The service is currently in a pilot phase for a small number of users. Bloomberg reported that an expansion to all 8.6 million E*Trade customers is expected in late 2026. The assets available for trading in the pilot are three tokens: bitcoin (BTC), ether (ETH) and solana (SOL).

Fee competitiveness is seen as central to the launch. Charles Schwab charges 75 basis points for spot bitcoin and ether trading that it started recently. Coinbase’s retail fees can exceed 0.5 percent depending on user tier and payment method. Robinhood promotes zero fees, but spreads are typically in the range of 35 to 95 basis points per trade. Fidelity’s separate crypto product charges about 1 percent per trade.

Morgan Stanley linked its trading infrastructure to an external provider. Chicago-based infrastructure firm Zerohash is responsible for custody, liquidity and settlement. Morgan Stanley holds an equity stake in the company. Mastercard has also moved to acquire Zerohash, and the deal size is said to be about $2 billion.

The launch also ties in with Morgan Stanley’s crypto expansion strategy. Weeks before the E*Trade launch, it introduced a spot bitcoin exchange-traded fund called MSBT. The product was listed in April and has a total expense ratio of 0.14 percent, the lowest level in the U.S. market. Morgan Stanley has also filed separately for spot ether and solana ETFs. The assets available in the pilot, bitcoin, ether and solana, also match the assets it has filed for in the ETFs.

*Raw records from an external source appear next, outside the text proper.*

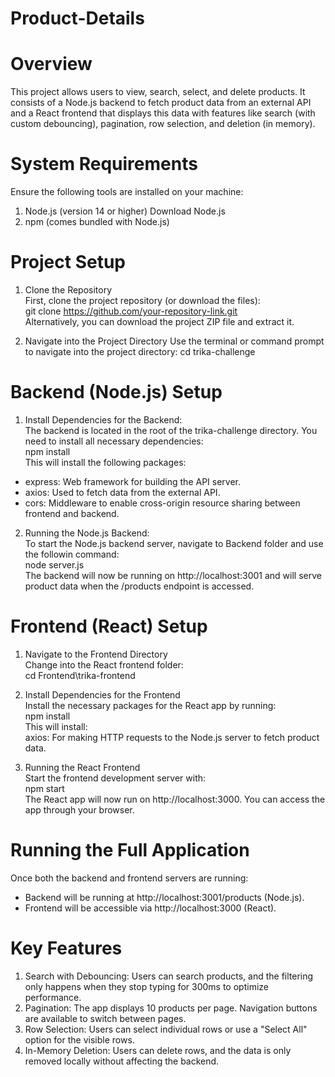 # Product-Details

# Overview
This project allows users to view, search, select, and delete products. It consists of a Node.js backend to fetch product data from an external API and a React frontend that displays this data with features like search (with custom debouncing), pagination, row selection, and deletion (in memory).

# System Requirements
Ensure the following tools are installed on your machine:
1. 	Node.js (version 14 or higher)
 	  Download Node.js
2. 	npm (comes bundled with Node.js)

# Project Setup<br>
1. Clone the Repository<br>
First, clone the project repository (or download the files):<br>
  git clone https://github.com/your-repository-link.git<br>
Alternatively, you can download the project ZIP file and extract it.

2. Navigate into the Project Directory
Use the terminal or command prompt to navigate into the project directory:
  cd trika-challenge

# Backend (Node.js) Setup
1. Install Dependencies for the Backend: <br>
The backend is located in the root of the trika-challenge directory. You need to install all necessary dependencies:<br>
 npm install<br>
This will install the following packages:<br>
* express: Web framework for building the API server.
* axios: Used to fetch data from the external API.
* cors: Middleware to enable cross-origin resource sharing between frontend and backend.

2. Running the Node.js Backend:<br>
   To start the Node.js backend server, navigate to Backend folder and use the followin command:<br>
      node server.js<br>
   The backend will now be running on http://localhost:3001 and will serve product data when the /products endpoint is accessed.

# Frontend (React) Setup
1. Navigate to the Frontend Directory<br>
Change into the React frontend folder:<br>
cd Frontend\trika-frontend<br>

3. Install Dependencies for the Frontend<br>
Install the necessary packages for the React app by running:<br>
  npm install<br>
This will install:<br>
  axios: For making HTTP requests to the Node.js server to fetch product data.

4. Running the React Frontend<br>
Start the frontend development server with:<br>
  npm start<br>
The React app will now run on http://localhost:3000. You can access the app through your browser.<br>

# Running the Full Application
Once both the backend and frontend servers are running:<br>
* Backend will be running at http://localhost:3001/products (Node.js).
* Frontend will be accessible via http://localhost:3000 (React).
 
# Key Features
1. Search with Debouncing: Users can search products, and the filtering only happens when they stop typing for 300ms to optimize performance.
2. Pagination: The app displays 10 products per page. Navigation buttons are available to switch between pages.
3. Row Selection: Users can select individual rows or use a "Select All" option for the visible rows.
4. In-Memory Deletion: Users can delete rows, and the data is only removed locally without affecting the backend.
 

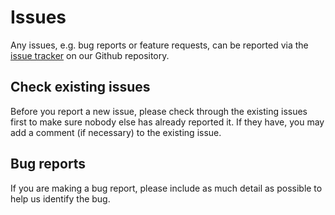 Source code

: # Issues

Any issues, e.g. bug reports or feature requests, can be reported via the [issue tracker](https://github.com/waiwera/waiwera/issues) on our Github repository.

## Check existing issues

Before you report a new issue, please check through the existing issues first to make sure nobody else has already reported it. If they have, you may add a comment (if necessary) to the existing issue.

## Bug reports

If you are making a bug report, please include as much detail as possible to help us identify the bug.
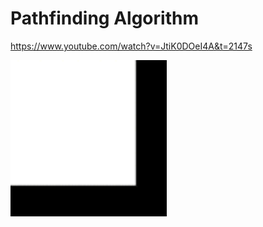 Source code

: # Pathfinding Algorithm
https://www.youtube.com/watch?v=JtiK0DOeI4A&t=2147s


<img src="./example.gif" width="250" height="250"/>
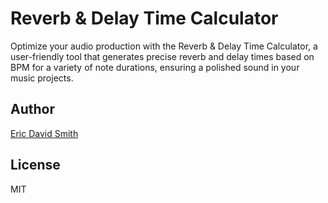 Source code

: # Reverb & Delay Time Calculator

Optimize your audio production with the Reverb & Delay Time Calculator, a user-friendly tool that generates precise reverb and delay times based on BPM for a variety of note durations, ensuring a polished sound in your music projects.

## Author

[Eric David Smith](https://ericdavidsmith.com)

## License

MIT

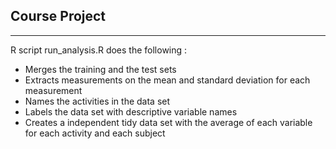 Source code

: ## Course Project ##
---
R script run_analysis.R does the following : 

   - Merges the training and the test sets 
   - Extracts measurements on the mean and standard deviation for each    measurement
   - Names the activities in the data set
   - Labels the data set with descriptive variable names
   - Creates a independent tidy data set with the average of each variable for each activity and each subject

It also has an advantage in distribution. E*Trade provides Morgan Stanley with customer access that crypto exchanges would find difficult to match. About 16,000 Morgan Stanley internal advisers manage about $9.3 trillion in client assets, providing many routes to connect funds to the new trading service. The industry views E*Trade, given this point, as closer to a broad expansion of sales channels than a simple addition of a new feature.

Its pricing strategy is also aggressive. Morgan Stanley appears to have chosen to sacrifice some profitability to secure a share of the retail crypto market before rival banks respond in earnest. Such pricing is typically read as a signal that it is willing to accept margin compression. How much Coinbase and Robinhood adjust effective fees is expected to affect the pilot’s impact on the industry’s pricing structure.

Two points will be closely watched. They are the pace at which E*Trade’s pilot expands to all customers and how existing crypto trading platforms adjust fee and spread policies. As Morgan Stanley expands by bundling ETFs and brokerage trading around the same asset class, the push by traditional financial firms into the retail crypto market is raising the possibility of accelerating further.